▸ What you have to do: Exact reproduction of the data is required, with images excluded.

▸ Information shown:
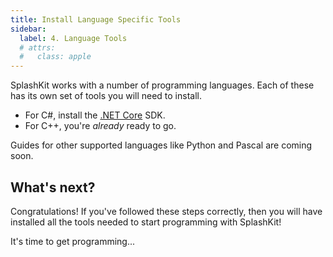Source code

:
 ```yaml
---
title: Install Language Specific Tools
sidebar:
  label: 4. Language Tools
  # attrs:
  #   class: apple
---
```


SplashKit works with a number of programming languages.
Each of these has its own set of tools you will need to install.

* For C#, install the [.NET Core](/splashkit.io-starlight/installation/macos/languages/dotnet/) SDK.
* For C++, you're _already_ ready to go.

Guides for other supported languages like Python and Pascal are coming soon.

## What's next?

Congratulations! If you've followed these steps correctly, then you will have
installed all the tools needed to start programming with SplashKit!

It's time to get programming...
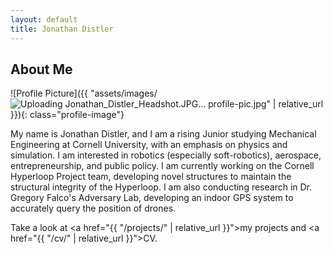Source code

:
 ```yaml
---
layout: default
title: Jonathan Distler
---
```


## About Me


![Profile Picture]({{ "assets/images/![Uploading Jonathan_Distler_Headshot.JPG…]()
profile-pic.jpg" | relative_url }}){: class="profile-image"}

 
My name is Jonathan Distler, and I am a rising Junior studying Mechanical Engineering at Cornell University, with an emphasis on physics and simulation. I am interested in robotics (especially soft-robotics), aerospace, entrepreneurship, and public policy. I am currently working on the Cornell Hyperloop Project team, developing novel structures to maintain the structural integrity of the Hyperloop. I am also conducting research in Dr. Gregory Falco's Adversary Lab, developing an indoor GPS system to accurately query the position of drones. 

Take a look at <a href="{{ "/projects/" | relative_url }}">my projects</a> and <a href="{{ "/cv/" | relative_url }}">CV</a>.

▸ Written reply:
Source code

:
 ```yaml
---
title: Install Language Specific Tools
sidebar:
  label: 4. Language Tools
  # attrs:
  #   class: apple
---
```


SplashKit works with a number of programming languages.
Each of these has its own set of tools you will need to install.

* For C#, install the [.NET Core](/splashkit.io-starlight/installation/macos/languages/dotnet/) SDK.
* For C++, you're _already_ ready to go.

Guides for other supported languages like Python and Pascal are coming soon.

## What's next?

Congratulations! If you've followed these steps correctly, then you will have
installed all the tools needed to start programming with SplashKit!

It's time to get programming...
Source code

:
 ```yaml
---
layout: default
title: Jonathan Distler
---
```


## About Me


![Profile Picture]({{ "assets/images/![Uploading Jonathan_Distler_Headshot.JPG…]()
profile-pic.jpg" | relative_url }}){: class="profile-image"}

 
My name is Jonathan Distler, and I am a rising Junior studying Mechanical Engineering at Cornell University, with an emphasis on physics and simulation. I am interested in robotics (especially soft-robotics), aerospace, entrepreneurship, and public policy. I am currently working on the Cornell Hyperloop Project team, developing novel structures to maintain the structural integrity of the Hyperloop. I am also conducting research in Dr. Gregory Falco's Adversary Lab, developing an indoor GPS system to accurately query the position of drones. 

Take a look at <a href="{{ "/projects/" | relative_url }}">my projects</a> and <a href="{{ "/cv/" | relative_url }}">CV</a>.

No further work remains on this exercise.